● **Exercise prompt**: Scan the entries that follow for the word "sersic", then report every line in which it appears.

● **Extracted information**:
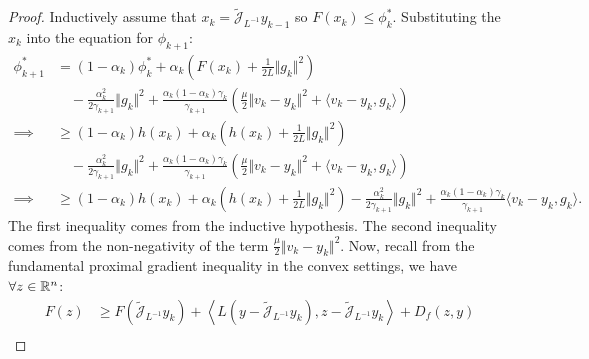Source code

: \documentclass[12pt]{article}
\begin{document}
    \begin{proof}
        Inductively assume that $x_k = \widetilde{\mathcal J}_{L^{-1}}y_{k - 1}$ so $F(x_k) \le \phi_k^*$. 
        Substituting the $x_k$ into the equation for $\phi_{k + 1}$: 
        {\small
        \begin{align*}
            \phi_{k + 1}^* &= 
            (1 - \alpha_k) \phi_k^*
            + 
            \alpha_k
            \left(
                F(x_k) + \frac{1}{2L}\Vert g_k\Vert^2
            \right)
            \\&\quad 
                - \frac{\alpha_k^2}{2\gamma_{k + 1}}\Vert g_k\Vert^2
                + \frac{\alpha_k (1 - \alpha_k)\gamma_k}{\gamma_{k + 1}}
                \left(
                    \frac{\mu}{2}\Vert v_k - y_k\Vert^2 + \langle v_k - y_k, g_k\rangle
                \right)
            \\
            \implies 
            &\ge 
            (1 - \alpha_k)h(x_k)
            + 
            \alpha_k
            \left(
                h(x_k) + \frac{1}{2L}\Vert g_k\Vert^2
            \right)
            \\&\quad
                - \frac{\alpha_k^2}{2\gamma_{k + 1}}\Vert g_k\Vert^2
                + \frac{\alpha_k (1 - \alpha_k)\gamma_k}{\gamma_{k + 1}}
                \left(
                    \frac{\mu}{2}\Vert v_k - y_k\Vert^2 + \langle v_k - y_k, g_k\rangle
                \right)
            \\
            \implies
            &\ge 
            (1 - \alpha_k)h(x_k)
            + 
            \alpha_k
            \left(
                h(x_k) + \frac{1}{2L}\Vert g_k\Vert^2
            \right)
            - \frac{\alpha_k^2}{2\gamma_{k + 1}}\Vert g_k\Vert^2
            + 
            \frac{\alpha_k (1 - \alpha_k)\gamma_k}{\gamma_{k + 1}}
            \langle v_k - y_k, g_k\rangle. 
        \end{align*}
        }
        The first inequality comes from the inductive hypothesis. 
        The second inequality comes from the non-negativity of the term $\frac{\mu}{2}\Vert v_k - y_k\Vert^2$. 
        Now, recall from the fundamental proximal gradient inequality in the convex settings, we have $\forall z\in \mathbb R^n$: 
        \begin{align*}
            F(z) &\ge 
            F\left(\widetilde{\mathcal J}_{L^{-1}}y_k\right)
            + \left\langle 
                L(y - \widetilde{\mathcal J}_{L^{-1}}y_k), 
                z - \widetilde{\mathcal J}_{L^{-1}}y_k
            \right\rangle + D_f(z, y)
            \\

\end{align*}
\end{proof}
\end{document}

==

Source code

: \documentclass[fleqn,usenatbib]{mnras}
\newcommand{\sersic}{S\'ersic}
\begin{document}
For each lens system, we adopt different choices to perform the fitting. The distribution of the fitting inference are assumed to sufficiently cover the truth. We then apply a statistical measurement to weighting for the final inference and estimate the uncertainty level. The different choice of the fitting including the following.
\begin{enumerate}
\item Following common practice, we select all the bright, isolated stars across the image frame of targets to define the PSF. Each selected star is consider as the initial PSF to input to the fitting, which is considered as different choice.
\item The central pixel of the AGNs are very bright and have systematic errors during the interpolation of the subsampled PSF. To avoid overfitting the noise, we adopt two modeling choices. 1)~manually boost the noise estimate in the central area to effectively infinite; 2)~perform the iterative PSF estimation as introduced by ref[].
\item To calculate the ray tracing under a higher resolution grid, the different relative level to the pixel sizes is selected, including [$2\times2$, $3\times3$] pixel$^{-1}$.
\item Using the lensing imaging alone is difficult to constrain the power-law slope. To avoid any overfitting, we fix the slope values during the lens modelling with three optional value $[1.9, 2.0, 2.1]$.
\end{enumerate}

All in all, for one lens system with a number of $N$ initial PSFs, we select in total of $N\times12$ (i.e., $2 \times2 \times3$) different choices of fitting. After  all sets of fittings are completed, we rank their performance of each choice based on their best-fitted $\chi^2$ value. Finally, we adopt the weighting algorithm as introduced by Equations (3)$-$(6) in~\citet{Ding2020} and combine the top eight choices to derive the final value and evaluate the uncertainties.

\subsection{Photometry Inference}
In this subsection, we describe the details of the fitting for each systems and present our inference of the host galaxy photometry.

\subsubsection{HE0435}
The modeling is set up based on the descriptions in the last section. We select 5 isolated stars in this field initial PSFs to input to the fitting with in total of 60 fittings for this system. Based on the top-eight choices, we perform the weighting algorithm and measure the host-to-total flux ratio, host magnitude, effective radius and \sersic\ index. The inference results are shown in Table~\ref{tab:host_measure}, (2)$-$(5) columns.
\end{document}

==

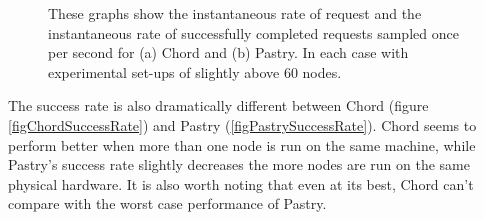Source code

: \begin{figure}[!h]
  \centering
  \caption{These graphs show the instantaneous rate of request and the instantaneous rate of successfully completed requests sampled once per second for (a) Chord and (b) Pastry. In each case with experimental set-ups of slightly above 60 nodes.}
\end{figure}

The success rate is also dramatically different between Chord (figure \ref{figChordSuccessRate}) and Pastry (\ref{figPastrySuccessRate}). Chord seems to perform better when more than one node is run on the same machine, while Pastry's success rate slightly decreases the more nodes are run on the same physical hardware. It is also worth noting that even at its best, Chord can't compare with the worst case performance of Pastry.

● **Written solution**:
\newcommand{\sersic}{S\'ersic}
The modeling is set up based on the descriptions in the last section. We select 5 isolated stars in this field initial PSFs to input to the fitting with in total of 60 fittings for this system. Based on the top-eight choices, we perform the weighting algorithm and measure the host-to-total flux ratio, host magnitude, effective radius and \sersic\ index. The inference results are shown in Table~\ref{tab:host_measure}, (2)$-$(5) columns.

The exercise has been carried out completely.